17 KiB
Python API for Druid
druidapi
is a Python library to interact with all aspects of your
Apache Druid cluster.
druidapi
picks up where the venerable pydruid library
left off to include full SQL support and support for many of of Druid APIs. druidapi
is usable
in any Python environment, but is optimized for use in Jupyter, providing a complete interactive
environment which complements the UI-based Druid console. The primary use of druidapi
at present
is to support the set of tutorial notebooks provided in the parent directory.
druidapi
works against any version of Druid. Operations that make use of newer features obviously work
only against versions of Druid that support those features.
Install
At present, the best way to use druidapi
is to clone the Druid repo itself:
git clone git@github.com:apache/druid.git
druidapi
is located in examples/quickstart/jupyter-notebooks/druidapi/
.
From this directory, install the package and its dependencies with pip using the following command:
pip install .
Note that there is a second level druidapi
directory that contains the modules. Do not run
the install command in the subdirectory.
Verify your installation by checking that the following command runs in Python:
import druidapi
The import statement should not return anything if it runs successfully.
Getting started
To use druidapi
, first import the library, then connect to your cluster by providing the URL to your Router instance. The way that is done differs a bit between consumers.
From a tutorial Jupyter notebook
The tutorial Jupyter notebooks in examples/quickstart/jupyter-notebooks
reside in the same directory tree
as this library. We start the library using the Jupyter-oriented API which is able to render tables in
HTML. First, identify your Router endpoint.
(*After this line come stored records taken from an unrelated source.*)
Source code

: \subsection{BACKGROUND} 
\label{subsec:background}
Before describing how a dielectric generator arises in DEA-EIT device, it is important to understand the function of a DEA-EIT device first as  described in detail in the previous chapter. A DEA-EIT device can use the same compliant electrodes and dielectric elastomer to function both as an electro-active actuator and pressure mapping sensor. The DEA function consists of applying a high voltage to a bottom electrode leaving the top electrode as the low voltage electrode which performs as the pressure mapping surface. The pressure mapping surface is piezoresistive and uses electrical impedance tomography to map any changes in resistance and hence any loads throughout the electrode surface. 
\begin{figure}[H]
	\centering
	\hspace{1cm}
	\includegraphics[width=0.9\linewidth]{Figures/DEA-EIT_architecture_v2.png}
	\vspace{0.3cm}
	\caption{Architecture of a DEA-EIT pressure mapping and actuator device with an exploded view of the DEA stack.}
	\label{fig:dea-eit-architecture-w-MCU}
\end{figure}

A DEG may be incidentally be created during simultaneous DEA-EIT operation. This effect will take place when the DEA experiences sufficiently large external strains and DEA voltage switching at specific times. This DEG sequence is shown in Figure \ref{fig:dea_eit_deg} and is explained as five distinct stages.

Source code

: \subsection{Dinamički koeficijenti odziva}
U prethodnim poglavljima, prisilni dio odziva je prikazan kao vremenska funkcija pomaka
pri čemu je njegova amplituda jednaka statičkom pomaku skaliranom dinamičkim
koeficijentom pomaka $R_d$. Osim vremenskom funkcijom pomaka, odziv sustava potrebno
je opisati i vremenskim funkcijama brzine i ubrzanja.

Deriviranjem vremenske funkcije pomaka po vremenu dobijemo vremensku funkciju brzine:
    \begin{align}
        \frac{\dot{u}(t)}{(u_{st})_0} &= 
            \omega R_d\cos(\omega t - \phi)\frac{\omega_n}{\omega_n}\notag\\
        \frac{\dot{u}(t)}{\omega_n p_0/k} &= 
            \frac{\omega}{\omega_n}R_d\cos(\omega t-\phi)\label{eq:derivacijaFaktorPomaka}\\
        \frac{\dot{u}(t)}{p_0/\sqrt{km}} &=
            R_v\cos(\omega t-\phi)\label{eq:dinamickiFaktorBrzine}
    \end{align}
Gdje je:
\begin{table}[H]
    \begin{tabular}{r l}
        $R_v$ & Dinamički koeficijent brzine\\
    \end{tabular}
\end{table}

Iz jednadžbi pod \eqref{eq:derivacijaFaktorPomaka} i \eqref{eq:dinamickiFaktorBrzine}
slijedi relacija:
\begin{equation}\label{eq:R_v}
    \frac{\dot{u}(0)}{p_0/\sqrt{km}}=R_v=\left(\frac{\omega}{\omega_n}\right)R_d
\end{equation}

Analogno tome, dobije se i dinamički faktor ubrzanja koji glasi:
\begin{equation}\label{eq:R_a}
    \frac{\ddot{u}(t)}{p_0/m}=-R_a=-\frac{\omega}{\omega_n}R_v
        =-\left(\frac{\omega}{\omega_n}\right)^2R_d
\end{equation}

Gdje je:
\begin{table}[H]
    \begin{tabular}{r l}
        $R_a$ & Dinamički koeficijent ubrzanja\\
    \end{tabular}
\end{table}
Use the following for a local installation:
router_endpoint = 'http://localhost:8888'
Then, import the library, declare the druidapi
CSS styles, and create a client to your cluster:
import druidapi
druid = druidapi.jupyter_client(router_endpoint)
The jupyter_client
call defines a number of CSS styles to aid in displaying tabular results. It also
provides a "display" client that renders information as HTML tables.
From a Python script
druidapi
works in any Python script. When run outside of a Jupyter notebook, the various "display"
commands revert to displaying a text (not HTML) format. The steps are similar to those above:
import druidapi
druid = druidapi.client(router_endpoint)
Library organization
druidapi
organizes Druid REST operations into various "clients," each of which provides operations
for one of Druid's functional areas. Obtain a client from the druid
client created above. For
status operations:
status_client = druid.status
The set of clients is still under construction. The set at present includes the following. The
set of operations within each client is also partial, and includes only those operations used
within one of the tutorial notebooks. Contributions are welcome to expand the scope. Clients are
available as properties on the druid
object created above.
status
- Status operations such as service health, property values, and so on. This client is special: it works only with the Router. The Router does not proxy these calls to other nodes. Use thestatus_for()
method to get status for other nodes.datasources
- Operations on datasources such as dropping a datasource.tasks
- Work with Overlord tasks: status, reports, and more.sql
- SQL query operations for both the interactive query engine and MSQ.display
- A set of convenience operations to display results as lightly formatted tables in either HTML (for Jupyter notebooks) or text (for other Python scripts).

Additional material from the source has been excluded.